Giovanni Lanfranco painted this altarpiece (probably while he was in in Naples) for the Cappella del Rosario (the inner apsidal chapel on the right - see above).  When this chapel was restored to something like its original form in 1956, the altarpiece was moved to the new Cappella del Rosario (the 4th on the left of the nave). 

The altarpiece depicts the Madonna and Child on a cloud, with SS Dominic and Catherine of Siena.  St Dominic reaches for a rosary proffered by the baby Jesus.
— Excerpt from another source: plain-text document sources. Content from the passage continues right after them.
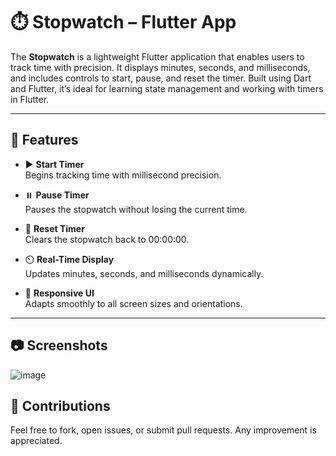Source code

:# ⏱️ Stopwatch – Flutter App

The **Stopwatch** is a lightweight Flutter application that enables users to track time with precision. It displays minutes, seconds, and milliseconds, and includes controls to start, pause, and reset the timer. Built using Dart and Flutter, it’s ideal for learning state management and working with timers in Flutter.

---

## 🚀 Features

- ▶️ **Start Timer**  
  Begins tracking time with millisecond precision.

- ⏸️ **Pause Timer**  
  Pauses the stopwatch without losing the current time.

- 🔁 **Reset Timer**  
  Clears the stopwatch back to 00:00:00.

- ⏲️ **Real-Time Display**  
  Updates minutes, seconds, and milliseconds dynamically.

- 📱 **Responsive UI**  
  Adapts smoothly to all screen sizes and orientations.

---
## 📷 Screenshots
![image](https://github.com/user-attachments/assets/c57db803-8e57-4f8b-9600-a00fbbc678de)



## 🤝 Contributions

Feel free to fork, open issues, or submit pull requests. Any improvement is appreciated.
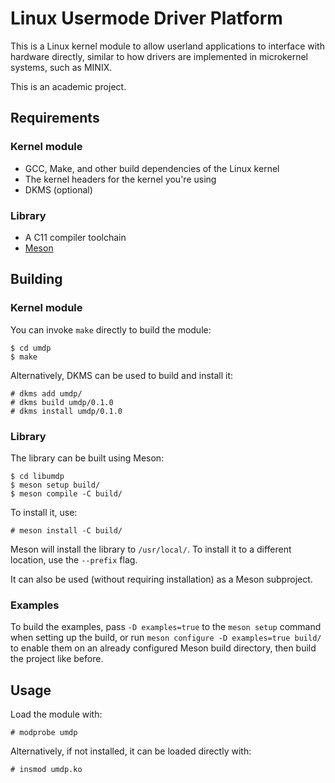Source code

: # Linux Usermode Driver Platform

This is a Linux kernel module to allow userland applications to interface with hardware directly, similar to how drivers are implemented in microkernel systems, such as MINIX.

This is an academic project.

## Requirements

### Kernel module

* GCC, Make, and other build dependencies of the Linux kernel
* The kernel headers for the kernel you're using
* DKMS (optional)

### Library

* A C11 compiler toolchain
* [Meson](https://mesonbuild.com)

## Building

### Kernel module

You can invoke `make` directly to build the module:

    $ cd umdp
    $ make

Alternatively, DKMS can be used to build and install it:

    # dkms add umdp/
    # dkms build umdp/0.1.0
    # dkms install umdp/0.1.0

### Library

The library can be built using Meson:

    $ cd libumdp
    $ meson setup build/
    $ meson compile -C build/

To install it, use:

    # meson install -C build/

Meson will install the library to `/usr/local/`. To install it to a different location, use the `--prefix` flag.

It can also be used (without requiring installation) as a Meson subproject.

### Examples

To build the examples, pass `-D examples=true` to the `meson setup` command when setting up the build,
or run `meson configure -D examples=true build/` to enable them on an already configured Meson build directory, then build the project like before.

## Usage

Load the module with:

    # modprobe umdp

Alternatively, if not installed, it can be loaded directly with:

    # insmod umdp.ko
Miracle of St Vincent Ferrer (1730)

This altarpiece in the Cappella di San Vincenzo Ferreri (the 2nd on the left of the nave) is by Francesco Busti.  It depicts St Vincent Ferrer saving a man who has fallen from a window.





Panels in Cappella di San Pio V (ca. 1730)

    
    

                       Pius V and the                           Pius V and the                          Miracle of Pius V

                 miracle of the crucifix               Polish ambassador                            

Three panels in Cappella di San Pio V (the 3rd on the right of the nave) depict miracles associated with Pope Pius V:

  1. The panel on the left wall is by Mattia Batini.  It depicts Pius V as he is about to kiss the feet of a crucifix that his enemies had covered in poison.  As he did moved forward, the feet of the crucifix detached themselves from the cross and eluded the proffered kiss, thereby saving his life.

  2. The panel on the altar is by Giuseppe Laudati.  It depicts Pius V placing dust from the site of the Circus of Nero into a handkerchief offered by his companion, the Polish ambassador.   When the ambassador later opened the cloth, the dust had been transformed into the blood of martyrs.

  3. The panel on the right wall is by Giacinto Boccanera.  It depicts Pius V appearing to a dying man.   [Is he appearing posthumously to the Emperor Maximilian II, who refused the Last Rites  on his deathbed in 1576 ??]

Panels in Cappella di Santa Rosa da Lima (ca. 1730)

     

                                       Mystical marriage of                       Mystical marriage of

                                           St Rose of Lima                              St Catherine of Siena                            

Two panels in the Cappella di Santa Rosa da Lima (the 2nd on the right of the nave) are by Giuseppe Laudati:

  1. the mystical marriage of St Rose of Lima (on the altar); and

  2. the mystical marriage of St Catherine of Siena (on the right wall).

The painter of another panel of mystical marriage of St Rose of Lima on the left wall is unknown: it is dated by inscription to 1739, two years after the death of Giuseppe Laudati.

Blessed Colomba da Rieti (18th century)

This altarpiece in the Cappella della Beata Colomba (the 1st on the right of the nave) is a copy of another (ca. 1505) that is attributed to Giannicola di Paolo .  The original, which was painted soon after the death of the Blessed Colomba and was probably placed over the altar that housed her relics, was moved to the Galleria Nazionale in 1863 - (see the page “Art from the Complex”). 

The panel depicts the Blessed Colomba standing on a terrace set in a landscape.  She holds a dove, a rosary, a small wooden cross and a lily.  The hand of Jesus appears in the top right hand corner, offering her the Host.  The inscription along the bottom that identifies her seems to be a later addition.

Sacristy


The sacristy, which is reached by the door on the left of the back wall of the left transept, was rebuilt in 1726.

Madonna and Child with saints (17th century)

The altarpiece on the altar of the sacristy, which is attributed to Benedetto Bandiera, depicts the Madonna and Child in glory, with SS Catherine of Alexandria, Hyacinth and Charles Borromeo.





Frescoes (ca. 1726)

The frescoes in the vaults were commissioned from Mattia Batini.  They include this one at the centre, which depicts St Dominic in glory.